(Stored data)
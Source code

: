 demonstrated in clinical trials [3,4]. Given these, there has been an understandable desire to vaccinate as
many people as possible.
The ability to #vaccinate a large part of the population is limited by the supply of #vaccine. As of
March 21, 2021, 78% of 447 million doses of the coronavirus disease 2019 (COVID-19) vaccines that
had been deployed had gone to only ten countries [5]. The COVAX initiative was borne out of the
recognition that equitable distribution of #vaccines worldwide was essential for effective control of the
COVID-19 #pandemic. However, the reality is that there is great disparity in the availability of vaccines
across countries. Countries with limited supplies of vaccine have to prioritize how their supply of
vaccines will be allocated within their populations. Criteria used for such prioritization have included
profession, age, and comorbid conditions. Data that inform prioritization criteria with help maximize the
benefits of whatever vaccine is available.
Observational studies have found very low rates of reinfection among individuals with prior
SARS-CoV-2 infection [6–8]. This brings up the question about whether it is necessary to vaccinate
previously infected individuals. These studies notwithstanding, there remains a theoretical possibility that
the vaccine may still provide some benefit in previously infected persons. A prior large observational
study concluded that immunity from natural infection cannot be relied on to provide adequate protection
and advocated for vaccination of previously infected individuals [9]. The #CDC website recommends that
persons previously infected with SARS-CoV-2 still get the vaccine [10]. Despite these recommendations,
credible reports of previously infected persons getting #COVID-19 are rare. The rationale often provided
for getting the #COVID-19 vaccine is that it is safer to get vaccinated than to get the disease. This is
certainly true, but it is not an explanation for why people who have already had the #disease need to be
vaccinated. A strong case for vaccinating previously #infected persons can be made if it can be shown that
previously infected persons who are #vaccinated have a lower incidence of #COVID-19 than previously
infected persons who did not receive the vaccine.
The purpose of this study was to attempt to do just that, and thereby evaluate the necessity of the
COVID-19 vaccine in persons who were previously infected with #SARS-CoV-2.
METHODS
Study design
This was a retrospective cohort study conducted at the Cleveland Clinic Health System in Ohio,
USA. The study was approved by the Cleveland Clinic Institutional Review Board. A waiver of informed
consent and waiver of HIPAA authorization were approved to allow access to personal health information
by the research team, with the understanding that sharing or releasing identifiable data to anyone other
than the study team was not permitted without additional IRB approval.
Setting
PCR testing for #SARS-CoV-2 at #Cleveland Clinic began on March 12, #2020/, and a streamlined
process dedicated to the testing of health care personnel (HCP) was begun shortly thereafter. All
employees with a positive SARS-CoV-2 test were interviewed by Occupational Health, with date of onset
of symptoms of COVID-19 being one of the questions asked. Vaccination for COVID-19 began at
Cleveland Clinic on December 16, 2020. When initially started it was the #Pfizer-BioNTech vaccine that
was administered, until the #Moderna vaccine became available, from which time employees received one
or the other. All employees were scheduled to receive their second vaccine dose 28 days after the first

YOUR TASK: Lines to set down from above: the line with "COVID-19 #pandemic. However, the", the line with "across countries. Countries", and every line between, each exactly as written.

RESULT:
COVID-19 #pandemic. However, the reality is that there is great disparity in the availability of vaccines
across countries. Countries with limited supplies of vaccine have to prioritize how their supply of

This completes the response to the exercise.